There is a lot more that Bob and I are going to experience as we explore how he might use an intelligent voice assistant. For now, I’m hoping that we can use his enthusiasm and motivation for talking to this new communication partner as a way to address some of his generative language needs and communication interaction strategies.

The Power of Relationships

Well, 2018 is here and I haven’t posted an entry since August 2016. My apologies. For the past 2 years, I’ve been doing my very best to keep my head above water. Without going into any details – I’ve basically been dealing with the challenge of aging parents and the need to keep my focus on their care and well-being. That means I’ve been going home to Wisconsin (from where I live in Florida) for at least 1 week a month to be with mom and dad. So one week a month for the last 2 years, I’ve not been in Florida doing my weekly therapy sessions.

Professionally, I support a diverse group of adults with intellectual and/or developmental disabilities (I/DD). I’ve always believed that to be an effective, worthwhile therapist, I needed to build a trusting, meaningful relationship with each of these adults and their families. As a result, I’ve been invited to family birthday parties and weddings. I’ve sat in hospital rooms and attended family funerals. The families and adults with I/DD have shared their struggles and sorrows with me, as well as their triumphs and joys.

So, during this phase of my life, these families all know what is going on in my life. My experiences resonated with all of the families and the adults with I/DD. They too are aging and are facing the challenges of a child-parent relationship that is changing. Parents are worrying about the care of their adult-child with I/DD after they are gone; and the adults with I/DD are concerned about the aging, illnesses, and death of their parents.

Discussing aging and death with adults with I/DD was never something I was prepared to do. And I haven’t intentionally made it a topic of our therapy sessions. But, everyday, I’ve been grateful that I’ve had adults with I/DD as conversational partners. The relationships that we’ve built have been meaningful to me during this time of my life. Every time I come back from a trip to Wisconsin, I can count on Duncan asking me about my parents, particularly my dad. And Robin will ask about my mom and sister. Faye is always offering prayer and spiritual support. And Jonah and his mom continually remind me to “take care of your parents and don’t worry about us.”
During these 1:1 chat times, my adults with I/DD have listened without telling me what I needed to do. They have allowed my tears without making me feel embarrassed. They have told me to take care of myself (e.g., Duncan told me to go home and sleep because I looked tired.) They have used their AAC devices to pray for me and my family (e.g., Ken said God could hear him in his mind, but I needed to hear the words too, so he used his AAC device.)
I want to start 2018 acknowledging the power of being in relationships with people who are open, honest, accepting, and trust worthy. I have that with my family and friends, but also with the adults with I/DD who spend hours and hours with me every week. My advice to any other professional working with adults with I/DD is simple: build a trusting, meaningful relationship with the adults that you support. The benefits to you will enrich your life in surprising ways.

What I Learned When I Decided to Become America’s Next Top Modeler

In my postings of June 25 and June 29, 2016, I told the story of Velma and her journey of learning how to model on an AAC system. When I last wrote, Velma was in week six of a ten-week plan. She was on the home stretch to becoming America’s Next Top Modeler.

Velma got a little sidetracked in weeks seven to ten. I was gone for 3 of those 4 weeks, she took some time off, the client’s device had some operational issues, and the dog ate the visual supports I made (well… not that last one, but they went missing.)

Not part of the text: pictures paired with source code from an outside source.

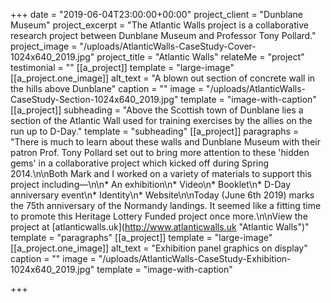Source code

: +++
date = "2019-06-04T23:00:00+00:00"
project_client = "Dunblane Museum"
project_excerpt = "The Atlantic Walls project is a collaborative research project between Dunblane Museum and Professor Tony Pollard."
project_image = "/uploads/AtlanticWalls-CaseStudy-Cover-1024x640_2019.jpg"
project_title = "Atlantic Walls"
relateMe = "project"
testimonial = ""
[[a_project]]
template = "large-image"
[[a_project.one_image]]
alt_text = "A blown out section of concrete wall in the hills above Dunblane"
caption = ""
image = "/uploads/AtlanticWalls-CaseStudy-Section-1024x640_2019.jpg"
template = "image-with-caption"
[[a_project]]
subheading = "Above the Scottish town of Dunblane lies a section of the Atlantic Wall used for training exercises by the allies on the run up to D-Day."
template = "subheading"
[[a_project]]
paragraphs = "There is much to learn about these walls and Dunblane Museum with their patron Prof. Tony Pollard set out to bring more attention to these 'hidden gems' in a collaborative project which kicked off during Spring 2014.\n\nBoth Mark and I worked on a variety of materials to support this project including—\n\n* An exhibition\n* Video\n* Booklet\n* D-Day anniversary event\n* Identity\n* Website\n\nToday (June 6th 2019) marks the 75th anniversary of the Normandy landings. It seemed like a fitting time to promote this Heritage Lottery Funded project once more.\n\nView the project at [atlanticwalls.uk](http://www.atlanticwalls.uk \"Atlantic Walls\")"
template = "paragraphs"
[[a_project]]
template = "large-image"
[[a_project.one_image]]
alt_text = "Exhibition panel graphics on display"
caption = ""
image = "/uploads/AtlanticWalls-CaseStudy-Exhibition-1024x640_2019.jpg"
template = "image-with-caption"

+++

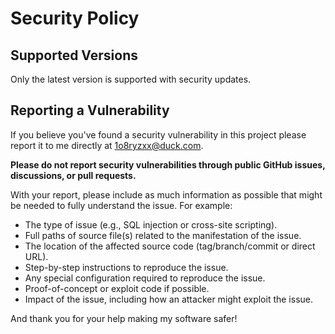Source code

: # Security Policy

## Supported Versions

Only the latest version is supported with security updates.

## Reporting a Vulnerability

If you believe you've found a security vulnerability in this project please report it to me directly at 1o8ryzxx@duck.com.

**Please do not report security vulnerabilities through public GitHub issues, discussions, or pull requests.**

With your report, please include as much information as possible that might be needed to fully understand the issue. For example:

* The type of issue (e.g., SQL injection or cross-site scripting).
* Full paths of source file(s) related to the manifestation of the issue.
* The location of the affected source code (tag/branch/commit or direct URL).
* Step-by-step instructions to reproduce the issue.
* Any special configuration required to reproduce the issue.
* Proof-of-concept or exploit code if possible.
* Impact of the issue, including how an attacker might exploit the issue.

And thank you for your help making my software safer!
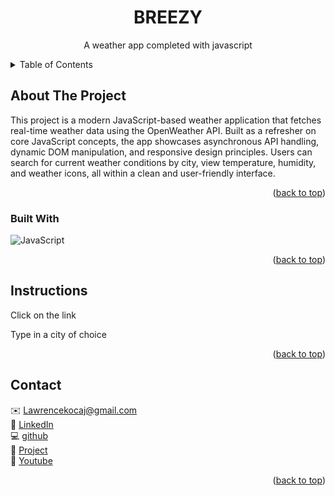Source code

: <div id="top"></div>
<div align="center">
 
  <h1 align="center">BREEZY</h1>

  <p align="center">
   A weather app completed with javascript
  </p>
</div>

<!-- Table of Contents -->
<details>
  <summary>Table of Contents</summary>
  <ol>
    <li>
      <a href="#about-the-project">About The Project</a>
      <ul>
        <li><a href="#built-with">Built With</a></li>
      </ul>
    </li>
    <li>
      <a href="#Instructions">Instructions</a>
    </li>
    <li><a href="#contact">Contact</a></li>
  </ol>
</details>

<!-- ABOUT THE PROJECT -->

## About The Project

This project is a modern JavaScript-based weather application that fetches real-time weather data using the OpenWeather API. Built as a refresher on core JavaScript concepts, the app showcases asynchronous API handling, dynamic DOM manipulation, and responsive design principles. Users can search for current weather conditions by city, view temperature, humidity, and weather icons, all within a clean and user-friendly interface.

<p align="right">(<a href="#top">back to top</a>)</p>

### Built With

![JavaScript](https://img.shields.io/badge/javascript-%23323330.svg?style=for-the-badge&logo=javascript&logoColor=%23F7DF1E)

<p align="right">(<a href="#top">back to top</a>)</p>

<!-- GETTING STARTED -->

## Instructions

Click on the link

Type in a city of choice

<p align="right">(<a href="#top">back to top</a>)</p>

<!-- CONTACT -->

## Contact

✉️ Lawrencekocaj@gmail.com
<br>
💼 [LinkedIn](https://www.linkedin.com/in/lawrencekocaj/)
<br>
💻 [github](github.com/lkocaj)
<br>
📑 [Project](https://github.com/LKocaj/Weather_Boy)
<br>
🎥 [Youtube](https://www.youtube.com/channel/UCT9VNw7nEAY0jqPlHM6zlSw)

<p align="right">(<a href="#top">back to top</a>)</p>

On the up side, Velma had developed sufficient skills and learned enough vocabulary in order to be a competent vocabulary modeler on the Unity144 program, even without the visual supports.   Even though she lost the scripts and didn’t have the visual supports,  I could glean the gist of the conversations she was having with the client (and her modeling)  by reviewing data from the Language Activity Monitor.

On August 23rd, we finally had our party to celebrate Velma’s accomplishments. After being “crowned” America’s Newest Next Top Modeler, she summarized what she learned from this experience.

  1. It’s not right to say to a client, “use your device,” if you can’t use it yourself.
  2. Model something on the device everyday, starting with things that only take a minute or two.
  3. You aren’t going to learn how to talk with the device unless you do it over and over and over. Don’t get discouraged.
  4. Some modeling is always better than no modeling; while more modeling is the best.
  5. The 10-week plan (made by Gail) was helpful because every week there was something new to work on together.
  6. Use reminders (e.g., sticky note on the door to the client’s bedroom, alert on your phone, etc.) to remember to work on your modeling goal for the day or week.
  7. Get a “modeling buddy” who will help you stick to your plan.
  8. Use vocabulary cheat sheets to practice finding the vocabulary until you don’t need them anymore.
  9. Laugh when you make mistakes, especially when you say a word that is really embarrassing.
  10. If you find yourself spelling a word over and over (because it is not pre-programmed in the device), get it added to the device.   If you need the word, the client (who is not a competent speller) may also need it.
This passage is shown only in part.